IU McKinney faculty have engaged in substantial research and scholarship in support of their online teaching. Professors Yvonne Dutton and Seema Mohapatra recently co-authored an article forthcoming in the St. Louis University Law Review in 2021 that provide practical examples from their own experiences with designing and delivering online courses with the help of IU resources. Other faculty, including Professors Margaret Ryznar and Max Huffman and Vice Dean Cynthia Adams have also published scholarship on online course design and pedagogy.
Professor Dutton says her own research is based on anonymous surveys and focus groups with students who had taken asynchronous (meaning that students and professors are learning online, but are not necessarily at the same time, or at prescribed times) classes at the law school in a pre-COVID-19 world.
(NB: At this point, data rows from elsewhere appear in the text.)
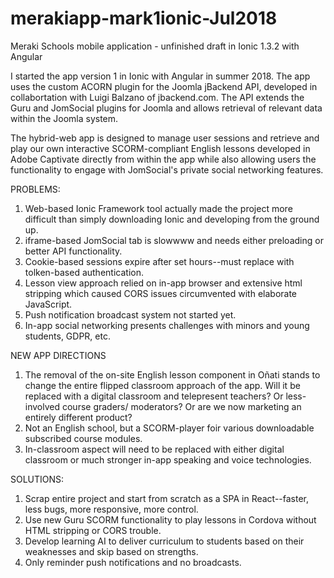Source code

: # merakiapp-mark1ionic-Jul2018
 Meraki Schools mobile application - unfinished draft in Ionic 1.3.2 with Angular
 
I started the app version 1 in Ionic with Angular in summer 2018. The app uses the custom ACORN plugin for the Joomla jBackend API, developed in collabortation with Luigi Balzano of jbackend.com. The API extends the Guru and JomSocial plugins for Joomla and allows retrieval of relevant data within the Joomla system.

The hybrid-web app is designed to manage user sessions and retrieve and play our own interactive SCORM-compliant English lessons developed in Adobe Captivate directly from within the app while also allowing users the functionality to engage with JomSocial's private social networking features.

PROBLEMS:
1. Web-based Ionic Framework tool actually made the project more difficult than simply downloading Ionic and developing from the ground up.
2. iframe-based JomSocial tab is slowwww and needs either preloading or better API functionality.
3. Cookie-based sessions expire after set hours--must replace with tolken-based authentication.
4. Lesson view approach relied on in-app browser and extensive html stripping which caused CORS issues circumvented with elaborate JavaScript.
5. Push notification broadcast system not started yet.
6. In-app social networking presents challenges with minors and young students, GDPR, etc.

NEW APP DIRECTIONS
1. The removal of the on-site English lesson component in Oñati stands to change the entire flipped classroom approach of the app. Will it be replaced with a digital classroom and telepresent teachers? Or less-involved course graders/ moderators? Or are we now marketing an entirely different product?
2. Not an English school, but a SCORM-player foir various downloadable subscribed course modules.
3. In-classroom aspect will need to be replaced with either digital classroom or much stronger in-app speaking and voice technologies.

SOLUTIONS:
1. Scrap entire project and start from scratch as a SPA in React--faster, less bugs, more responsive, more control.
2. Use new Guru SCORM functionality to play lessons in Cordova without HTML stripping or CORS trouble.
3. Develop learning AI to deliver curriculum to students based on their weaknesses and skip based on strengths.
4. Only reminder push notifications and no broadcasts.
Based on that evidence, she is convinced that students desired more online offerings and that they viewed them as delivering a high-quality learning experience.
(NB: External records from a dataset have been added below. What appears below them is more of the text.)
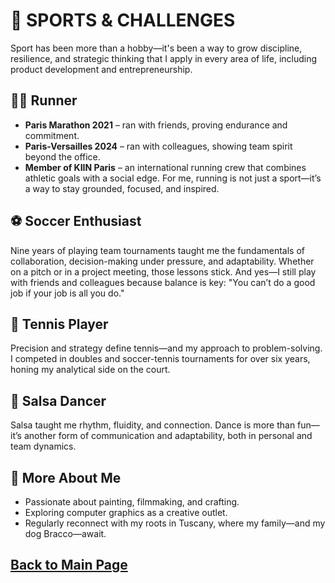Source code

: # 🏅 SPORTS & CHALLENGES
Sport has been more than a hobby—it's been a way to grow discipline, resilience, and strategic thinking that I apply in every area of life, including product development and entrepreneurship.

## 🏃‍♂️ Runner
- **Paris Marathon 2021** – ran with friends, proving endurance and commitment.
- **Paris-Versailles 2024** – ran with colleagues, showing team spirit beyond the office.
- **Member of KIIN Paris** – an international running crew that combines athletic goals with a social edge. For me, running is not just a sport—it’s a way to stay grounded, focused, and inspired.

## ⚽ Soccer Enthusiast
Nine years of playing team tournaments taught me the fundamentals of collaboration, decision-making under pressure, and adaptability. Whether on a pitch or in a project meeting, those lessons stick. And yes—I still play with friends and colleagues because balance is key: "You can’t do a good job if your job is all you do."

## 🎾 Tennis Player
Precision and strategy define tennis—and my approach to problem-solving. I competed in doubles and soccer-tennis tournaments for over six years, honing my analytical side on the court.

## 💃 Salsa Dancer
Salsa taught me rhythm, fluidity, and connection. Dance is more than fun—it’s another form of communication and adaptability, both in personal and team dynamics.

## 🎨 More About Me
- Passionate about painting, filmmaking, and crafting.
- Exploring computer graphics as a creative outlet.
- Regularly reconnect with my roots in Tuscany, where my family—and my dog Bracco—await.

## [Back to Main Page](https://teoka.github.io)

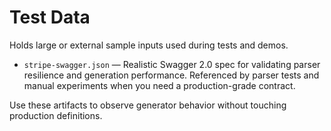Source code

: # Test Data

Holds large or external sample inputs used during tests and demos.
- `stripe-swagger.json` — Realistic Swagger 2.0 spec for validating parser resilience and generation performance. Referenced by
  parser tests and manual experiments when you need a production-grade contract.

Use these artifacts to observe generator behavior without touching production definitions.
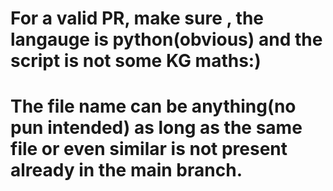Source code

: # For a valid PR, make sure , the langauge is python(obvious) and the script is not some KG maths:)
# The file name can be anything(no pun intended) as long as the same file or even similar is not present already in the main branch.

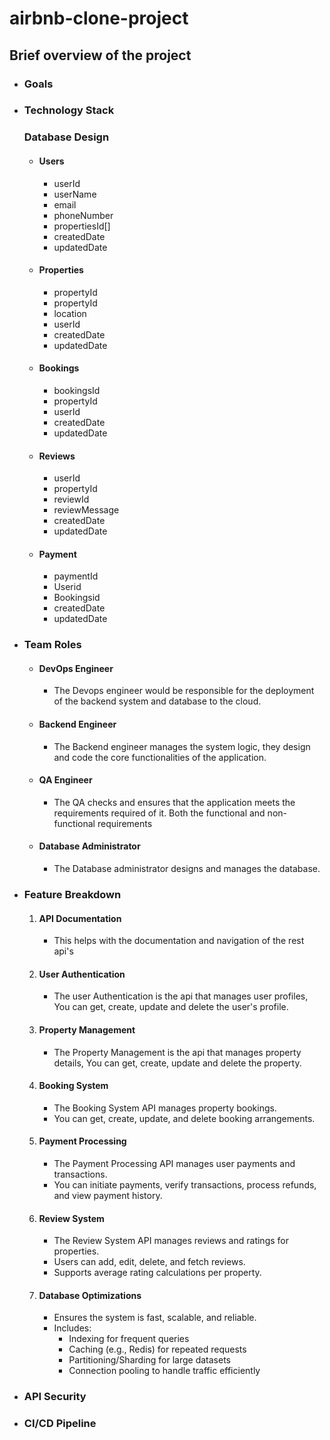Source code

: # airbnb-clone-project

## Brief overview of the project

- ### Goals

- ### Technology Stack

  ### Database Design
  - #### Users
    - userId
    - userName
    - email
    - phoneNumber
    - propertiesId[]
    - createdDate
    - updatedDate

  - #### Properties
    - propertyId
    - propertyId
    - location
    - userId
    - createdDate
    - updatedDate

  - #### Bookings
    - bookingsId
    - propertyId
    - userId
    - createdDate
    - updatedDate

  - #### Reviews
    - userId
    - propertyId
    - reviewId
    - reviewMessage
    - createdDate
    - updatedDate

  - #### Payment
    - paymentId
    - Userid
    - Bookingsid
    - createdDate
    - updatedDate


- ### Team Roles
    - #### DevOps Engineer
        - The Devops engineer would be responsible for the deployment of the backend system and database to the cloud.

    - #### Backend Engineer
        - The Backend engineer manages the system logic, they design and code the core functionalities of the application.

    - #### QA Engineer
        - The QA checks and ensures that the application meets the requirements required of it. Both the functional and non-functional requirements

    - #### Database Administrator
        - The Database administrator designs and manages the database.


- ### Feature Breakdown
    1. #### API Documentation
        - This helps with the documentation and navigation of the rest api's

    2. #### User Authentication
        - The user Authentication is the api that manages user profiles, You can get, create, update and delete the user's profile.

    3. #### Property Management
        - The Property Management is the api that manages property details, You can get, create, update and delete the property.

    4. #### Booking System
         - The Booking System API manages property bookings.
         - You can get, create, update, and delete booking arrangements.

    5. #### Payment Processing
        - The Payment Processing API manages user payments and transactions.
        - You can initiate payments, verify transactions, process refunds, and view payment history.

    6. #### Review System
        - The Review System API manages reviews and ratings for properties.
        - Users can add, edit, delete, and fetch reviews.
        - Supports average rating calculations per property.

    7. #### Database Optimizations

        - Ensures the system is fast, scalable, and reliable.
        - Includes:
            - Indexing for frequent queries
            - Caching (e.g., Redis) for repeated requests
            - Partitioning/Sharding for large datasets
            - Connection pooling to handle traffic efficiently
    
- ### API Security

- ### CI/CD Pipeline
Dutton, like several other McKinney faculty, teaches online courses that that are designed in keeping with the Quality Matters Rubric for online course design, partnering with Ph.D.-level course designers at Indiana University’s Center for Teaching and Learning at IUPUI. McKinney faculty can take advantage of IUPUI’s campus recording studio for high-quality video, and custom templates created especially for the law school ensure that online students have a consistent experience as they navigate their courses.
“We do not suggest that online law classes are ‘better’ than live courses taught in the classroom,” Professor Dutton said. “We love teaching live and interacting with students. At the same time, we have designed and offered quality online asynchronous courses to accommodate student demand.”
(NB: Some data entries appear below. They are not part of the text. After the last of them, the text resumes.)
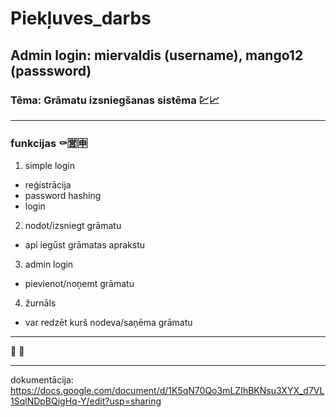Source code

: # Piekļuves_darbs
## Admin login: miervaldis (username), mango12 (passsword)
### Tēma: Grāmatu izsniegšanas sistēma 💹📈
***
### funkcijas ⚰️🈺🈸
1. simple login
+ reģistrācija
+ password hashing
+ login
2. nodot/izsniegt grāmatu
+ api iegūst grāmatas aprakstu
3. admin login
+ pievienot/noņemt grāmatu
4. žurnāls
+ var redzēt kurš nodeva/saņēma grāmatu
***
🤙 🥀
***
dokumentācija: https://docs.google.com/document/d/1K5qN70Qo3mLZIhBKNsu3XYX_d7VL1SqlNDpBQigHq-Y/edit?usp=sharing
In a Crisis, Experience Matters
Having experienced and dedicated faculty ready and able to pivot quickly to emergency remote learning was invaluable when all learning went online in March, Professor Huffman said.
"Having made our investment at a time when we could develop our experience without being on crisis footing, we were better prepared than many peers to meet the circumstances head-on,” he said.
Faculty adapted their courses, taped their remaining lectures for students to watch on their own time, and used Zoom for classes and to bring legal experts to speak to students.
In April, for example, Professor of Practice Janet McCabe invited former Environmental Protection Agency administrator Gina McCarthy to speak via Zoom to her environmental law class—an opportunity to interact with a top American environmental expert that likely could only have happened with distance learning technology.
When the COVID-19 crisis forced Clinical Professor of Law Cynthia Baker to teach “Legal Aspects of Government Finance” online, she was confronted with the choice of canceling a planned field trip to the construction site of the new Indianapolis Community Justice Campus or finding an alternative.
She worked with the project’s management team to do a virtual field trip, with the help of a drone camera and Zoom technology. The class could see the $600 million public investment in the city’s new approach to criminal justice and continue to examine its relevance as a case study of local government finance.
Professor Baker, who directs the IU McKinney Program on Law and State Government, also directs Experiential Learning at the law school, which has continued to offer externships and clinical experiences for students, with accommodations as pandemic conditions demand.
“We didn’t just throw up our hands. We kept learning. Our classes and experiential learning go forward,” she said. “That’s just how our profession has to respond. We’re prepared for online learning, just as we have to learn to practice law in this environment.”